Moshe HalbertalIn his newest book, On Sacrifice, Moshe Halbertal, Gruss Professor of Law, develops a theory of sacrifice as an offering and considers sacrifice’s complex religious, ethical, and political dimensions. In religion, Halbertal suggests, sacrifice can be torn between grateful expression and a means of exchange. And in moral and political terms, it can both enable self-transcendence and justify brutality.

At the beginning of the book, Halbertal enumerates three different but related meanings of the Hebrew word for sacrifice: a gift or offering to God; the act of giving up a vital interest for the greater good; and a more modern meaning that denotes both an offering and a crime victim, implying a relationship between sacrifice and violence.

The book is divided into two sections, “Sacrificing to” and “Sacrificing for.” Halbertal first explores the difference between a gift and an offering in order to clarify what the practice of sacrifice really means in terms of ritual and violence. He then examines the implications of self-sacrifice in the moral and political spheres.
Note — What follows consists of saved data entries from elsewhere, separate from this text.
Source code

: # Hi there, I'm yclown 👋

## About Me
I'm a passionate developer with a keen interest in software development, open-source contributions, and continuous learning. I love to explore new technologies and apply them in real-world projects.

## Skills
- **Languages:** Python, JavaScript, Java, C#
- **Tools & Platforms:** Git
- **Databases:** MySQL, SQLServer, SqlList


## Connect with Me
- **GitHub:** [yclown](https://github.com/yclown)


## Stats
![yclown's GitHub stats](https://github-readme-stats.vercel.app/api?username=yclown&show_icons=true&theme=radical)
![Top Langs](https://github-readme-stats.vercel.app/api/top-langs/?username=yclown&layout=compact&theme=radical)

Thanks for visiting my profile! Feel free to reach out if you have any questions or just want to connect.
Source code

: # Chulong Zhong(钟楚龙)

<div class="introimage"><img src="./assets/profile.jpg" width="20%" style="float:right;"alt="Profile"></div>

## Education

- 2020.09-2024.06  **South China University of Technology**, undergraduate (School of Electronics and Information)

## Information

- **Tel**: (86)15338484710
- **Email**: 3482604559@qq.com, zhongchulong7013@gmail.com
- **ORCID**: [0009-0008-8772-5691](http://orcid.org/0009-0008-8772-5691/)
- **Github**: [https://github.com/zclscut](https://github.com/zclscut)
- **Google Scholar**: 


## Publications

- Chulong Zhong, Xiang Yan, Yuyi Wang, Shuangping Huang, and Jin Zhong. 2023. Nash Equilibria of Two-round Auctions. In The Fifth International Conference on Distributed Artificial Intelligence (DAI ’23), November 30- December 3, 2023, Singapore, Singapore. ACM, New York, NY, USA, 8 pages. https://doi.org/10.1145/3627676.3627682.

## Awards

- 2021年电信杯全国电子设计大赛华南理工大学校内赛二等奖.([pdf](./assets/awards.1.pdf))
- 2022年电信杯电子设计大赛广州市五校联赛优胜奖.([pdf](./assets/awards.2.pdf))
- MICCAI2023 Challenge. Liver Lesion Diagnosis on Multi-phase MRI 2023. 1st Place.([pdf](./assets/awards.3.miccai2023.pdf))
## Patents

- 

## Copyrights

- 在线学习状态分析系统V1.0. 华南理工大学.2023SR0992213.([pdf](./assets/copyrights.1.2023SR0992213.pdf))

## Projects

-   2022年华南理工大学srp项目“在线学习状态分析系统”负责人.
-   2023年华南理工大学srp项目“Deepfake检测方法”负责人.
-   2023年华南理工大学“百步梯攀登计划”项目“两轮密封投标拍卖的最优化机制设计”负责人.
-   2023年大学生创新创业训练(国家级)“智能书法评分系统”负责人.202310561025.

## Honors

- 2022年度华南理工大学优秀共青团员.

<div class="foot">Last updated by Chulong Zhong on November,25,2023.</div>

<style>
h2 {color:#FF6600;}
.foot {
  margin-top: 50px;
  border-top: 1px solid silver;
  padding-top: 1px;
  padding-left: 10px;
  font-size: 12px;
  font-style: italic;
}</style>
The two halves of the book, Halbertal writes, “touch on two very different fields of inquiry that can stand independent of one another. Yet in following the ways in which various languages have extended the use from one realm to another, we might discover some shared deep structures that encompass rich and diverse realms of human life.”

Halbertal originally presented parts of the book in NYU Law’s Colloquium in Legal, Political and Social Philosophy, led by Frank Henry Sommer Professor of Law Ronald Dworkin and University Professor Thomas Nagel.